"""

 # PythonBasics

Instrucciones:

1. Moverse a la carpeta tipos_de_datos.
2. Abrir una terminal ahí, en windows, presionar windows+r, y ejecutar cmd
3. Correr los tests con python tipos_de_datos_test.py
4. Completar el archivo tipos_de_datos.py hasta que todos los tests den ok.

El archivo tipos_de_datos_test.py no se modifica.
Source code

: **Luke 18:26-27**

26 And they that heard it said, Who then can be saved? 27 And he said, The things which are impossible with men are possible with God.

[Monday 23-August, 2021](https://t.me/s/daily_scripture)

"""

PROBLEM » Output the entire listing exactly, including each line.

THE ANSWER »
 # PythonBasics

Instrucciones:

1. Moverse a la carpeta tipos_de_datos.
2. Abrir una terminal ahí, en windows, presionar windows+r, y ejecutar cmd
3. Correr los tests con python tipos_de_datos_test.py
4. Completar el archivo tipos_de_datos.py hasta que todos los tests den ok.

El archivo tipos_de_datos_test.py no se modifica.
Source code

: **Luke 18:26-27**

26 And they that heard it said, Who then can be saved? 27 And he said, The things which are impossible with men are possible with God.

[Monday 23-August, 2021](https://t.me/s/daily_scripture)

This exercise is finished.